## EXERCISE REQUIREMENTS
Search the records below for the string "images" and copy each line where it turns up.

*** Opening of RECORDS TO PROCESS ***

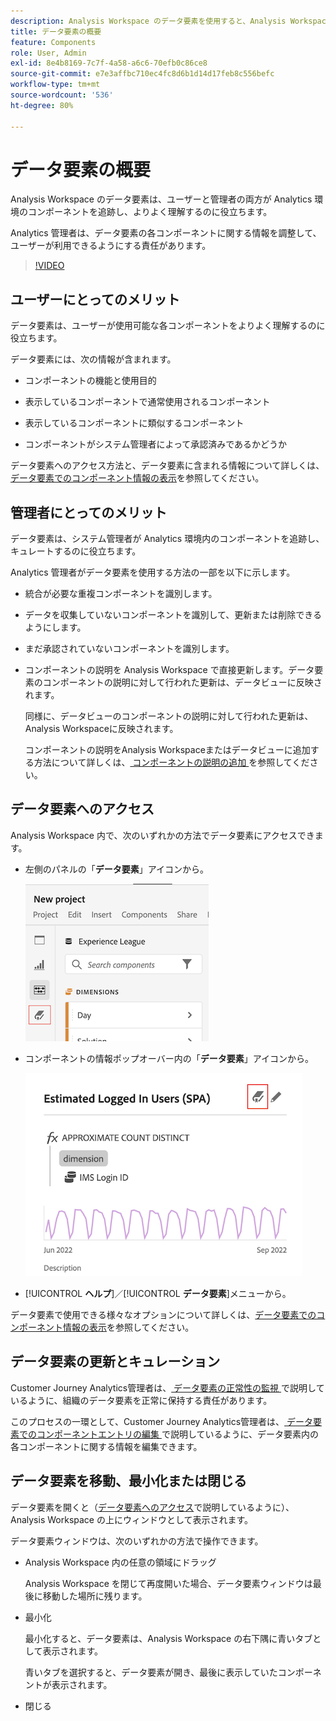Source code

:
```yaml
---
description: Analysis Workspace のデータ要素を使用すると、Analysis Workspace の様々なコンポーネント（使用目的、承認済み、重複など）をカタログ化して追跡できます。
title: データ要素の概要
feature: Components
role: User, Admin
exl-id: 8e4b8169-7c7f-4a58-a6c6-70efb0c86ce8
source-git-commit: e7e3affbc710ec4fc8d6b1d14d17feb8c556befc
workflow-type: tm+mt
source-wordcount: '536'
ht-degree: 80%

---
```


# データ要素の概要

Analysis Workspace のデータ要素は、ユーザーと管理者の両方が Analytics 環境のコンポーネントを追跡し、よりよく理解するのに役立ちます。

Analytics 管理者は、データ要素の各コンポーネントに関する情報を調整して、ユーザーが利用できるようにする責任があります。

>[!VIDEO](https://video.tv.adobe.com/v/3418028/?quality=12&learn=on)

## ユーザーにとってのメリット

データ要素は、ユーザーが使用可能な各コンポーネントをよりよく理解するのに役立ちます。

データ要素には、次の情報が含まれます。

* コンポーネントの機能と使用目的

* 表示しているコンポーネントで通常使用されるコンポーネント

* 表示しているコンポーネントに類似するコンポーネント

* コンポーネントがシステム管理者によって承認済みであるかどうか

データ要素へのアクセス方法と、データ要素に含まれる情報について詳しくは、[データ要素でのコンポーネント情報の表示](/help/components/data-dictionary/view-data-dictionary.md)を参照してください。

## 管理者にとってのメリット

データ要素は、システム管理者が Analytics 環境内のコンポーネントを追跡し、キュレートするのに役立ちます。

Analytics 管理者がデータ要素を使用する方法の一部を以下に示します。

* 統合が必要な重複コンポーネントを識別します。

* データを収集していないコンポーネントを識別して、更新または削除できるようにします。

* まだ承認されていないコンポーネントを識別します。

* コンポーネントの説明を Analysis Workspace で直接更新します。データ要素のコンポーネントの説明に対して行われた更新は、データビューに反映されます。

  同様に、データビューのコンポーネントの説明に対して行われた更新は、Analysis Workspaceに反映されます。

  コンポーネントの説明をAnalysis Workspaceまたはデータビューに追加する方法について詳しくは、[ コンポーネントの説明の追加 ](/help/components/add-component-descriptions.md) を参照してください。

## データ要素へのアクセス

Analysis Workspace 内で、次のいずれかの方法でデータ要素にアクセスできます。

* 左側のパネルの「**データ要素**」アイコンから。

  ![左側のパネルの「データ要素」アイコン](assets/data-dictionary-access-icon.png)

* コンポーネントの情報ポップオーバー内の「**データ要素**」アイコンから。

  ![情報ポップオーバー内の「データ要素」アイコン](assets/data-dictionary-access-infopopover.png)
  <!--update screenshot; this was taken from a mock-->

* [!UICONTROL **ヘルプ**]／[!UICONTROL **データ要素**]&#x200B;メニューから。

データ要素で使用できる様々なオプションについて詳しくは、[データ要素でのコンポーネント情報の表示](/help/components/data-dictionary/view-data-dictionary.md)を参照してください。

## データ要素の更新とキュレーション

Customer Journey Analytics管理者は、[ データ要素の正常性の監視 ](/help/components/data-dictionary/monitor-data-dictionary-health.md) で説明しているように、組織のデータ要素を正常に保持する責任があります。

このプロセスの一環として、Customer Journey Analytics管理者は、[ データ要素でのコンポーネントエントリの編集 ](/help/components/data-dictionary/edit-entries-data-dictionary.md) で説明しているように、データ要素内の各コンポーネントに関する情報を編集できます。

## データ要素を移動、最小化または閉じる

データ要素を開くと（[データ要素へのアクセス](#access-the-data-dictionary)で説明しているように）、Analysis Workspace の上にウィンドウとして表示されます。

データ要素ウィンドウは、次のいずれかの方法で操作できます。

* Analysis Workspace 内の任意の領域にドラッグ

  Analysis Workspace を閉じて再度開いた場合、データ要素ウィンドウは最後に移動した場所に残ります。<!--True?-->

* 最小化

  最小化すると、データ要素は、Analysis Workspace の右下隅に青いタブとして表示されます。

  青いタブを選択すると、データ要素が開き、最後に表示していたコンポーネントが表示されます。

* 閉じる
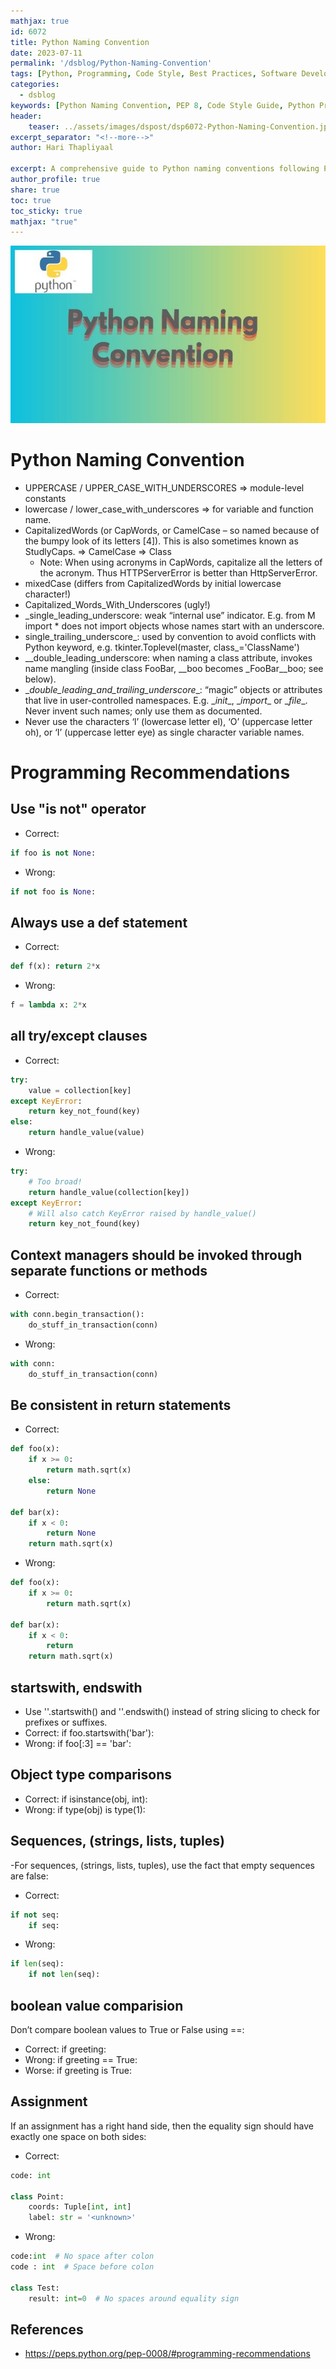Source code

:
 ```yaml
---
mathjax: true
id: 6072
title: Python Naming Convention
date: 2023-07-11
permalink: '/dsblog/Python-Naming-Convention'
tags: [Python, Programming, Code Style, Best Practices, Software Development, PEP 8] 
categories:
  - dsblog
keywords: [Python Naming Convention, PEP 8, Code Style Guide, Python Programming, Best Practices, Clean Code, Variable Naming, Function Naming]
header:
    teaser: ../assets/images/dspost/dsp6072-Python-Naming-Convention.jpg
excerpt_separator: "<!--more-->"   
author: Hari Thapliyaal   

excerpt: A comprehensive guide to Python naming conventions following PEP 8 standards. Learn best practices for naming variables, functions, classes, and modules to write clean, maintainable, and Pythonic code.   
author_profile: true   
share: true   
toc: true   
toc_sticky: true 
mathjax: "true"
---
```


![Python Naming Convention](../assets/images/dspost/dsp6072-Python-Naming-Convention.jpg)   

# Python Naming Convention

- UPPERCASE / UPPER_CASE_WITH_UNDERSCORES => module-level constants
- lowercase / lower_case_with_underscores => for variable and function name.
- CapitalizedWords (or CapWords, or CamelCase – so named because of the bumpy look of its letters [4]). This is also sometimes known as StudlyCaps. => CamelCase => Class
	- Note: When using acronyms in CapWords, capitalize all the letters of the acronym. Thus HTTPServerError is better than HttpServerError.
- mixedCase (differs from CapitalizedWords by initial lowercase character!)
- Capitalized_Words_With_Underscores (ugly!)
- \_single_leading_underscore: weak “internal use” indicator. E.g. from M import * does not import objects whose names start with an underscore.
- single_trailing_underscore_: used by convention to avoid conflicts with Python keyword, e.g.
tkinter.Toplevel(master, class_='ClassName')
- \__double_leading_underscore: when naming a class attribute, invokes name mangling (inside class FooBar, __boo becomes _FooBar__boo; see below).
- \__double_leading_and_trailing_underscore__: “magic” objects or attributes that live in user-controlled namespaces. E.g. \__init__, \__import__ or \__file__. Never invent such names; only use them as documented.
- Never use the characters ‘l’ (lowercase letter el), ‘O’ (uppercase letter oh), or ‘I’ (uppercase letter eye) as single character variable names.


# Programming Recommendations
## Use "is not" operator
- Correct:

```python
if foo is not None:
```

- Wrong:
```python 
if not foo is None:
```

## Always use a def statement
- Correct:
```python 
def f(x): return 2*x
```

- Wrong:
```python 
f = lambda x: 2*x
```

## all try/except clauses
- Correct:
```python
try:
    value = collection[key]
except KeyError:
    return key_not_found(key)
else:
    return handle_value(value)
```

- Wrong:
```python 
try:
    # Too broad!
    return handle_value(collection[key])
except KeyError:
    # Will also catch KeyError raised by handle_value()
    return key_not_found(key)
```

## Context managers should be invoked through separate functions or methods	

- Correct:

```python 
with conn.begin_transaction():
    do_stuff_in_transaction(conn)
```

- Wrong:

```python 
with conn:
    do_stuff_in_transaction(conn)
```

## Be consistent in return statements

- Correct:

```python
def foo(x):
    if x >= 0:
        return math.sqrt(x)
    else:
        return None

def bar(x):
    if x < 0:
        return None
    return math.sqrt(x)
```

- Wrong:

```python
def foo(x):
    if x >= 0:
        return math.sqrt(x)

def bar(x):
    if x < 0:
        return
    return math.sqrt(x)
```

## startswith, endswith 
- Use ''.startswith() and ''.endswith() instead of string slicing to check for prefixes or suffixes.		
- Correct:
if foo.startswith('bar'):
- Wrong:
if foo[:3] == 'bar':

## Object type comparisons
- Correct:
if isinstance(obj, int):
- Wrong:
if type(obj) is type(1):

## Sequences, (strings, lists, tuples)
-For sequences, (strings, lists, tuples), use the fact that empty sequences are false:

- Correct:

```python
if not seq:
	if seq:
```
- Wrong:

```python
if len(seq):
	if not len(seq):
```

## boolean value comparision
Don’t compare boolean values to True or False using ==:
- Correct:
if greeting:
- Wrong:
if greeting == True:
- Worse:
if greeting is True:

## Assignment
If an assignment has a right hand side, then the equality sign should have exactly one space on both sides:
- Correct:
```python 
code: int

class Point:
    coords: Tuple[int, int]
    label: str = '<unknown>'
```
- Wrong:
```python
code:int  # No space after colon
code : int  # Space before colon

class Test:
    result: int=0  # No spaces around equality sign
```
	
## References
- https://peps.python.org/pep-0008/#programming-recommendations

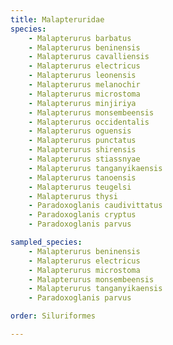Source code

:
 ```yaml
---
title: Malapteruridae
species:
    - Malapterurus barbatus
    - Malapterurus beninensis
    - Malapterurus cavalliensis
    - Malapterurus electricus
    - Malapterurus leonensis
    - Malapterurus melanochir
    - Malapterurus microstoma
    - Malapterurus minjiriya
    - Malapterurus monsembeensis
    - Malapterurus occidentalis
    - Malapterurus oguensis
    - Malapterurus punctatus
    - Malapterurus shirensis
    - Malapterurus stiassnyae
    - Malapterurus tanganyikaensis
    - Malapterurus tanoensis
    - Malapterurus teugelsi
    - Malapterurus thysi
    - Paradoxoglanis caudivittatus
    - Paradoxoglanis cryptus
    - Paradoxoglanis parvus

sampled_species:
    - Malapterurus beninensis
    - Malapterurus electricus
    - Malapterurus microstoma
    - Malapterurus monsembeensis
    - Malapterurus tanganyikaensis
    - Paradoxoglanis parvus

order: Siluriformes

---
```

*** Close of RECORDS TO PROCESS ***

## WRITTEN ANSWER
    teaser: ../assets/images/dspost/dsp6072-Python-Naming-Convention.jpg
![Python Naming Convention](../assets/images/dspost/dsp6072-Python-Naming-Convention.jpg)   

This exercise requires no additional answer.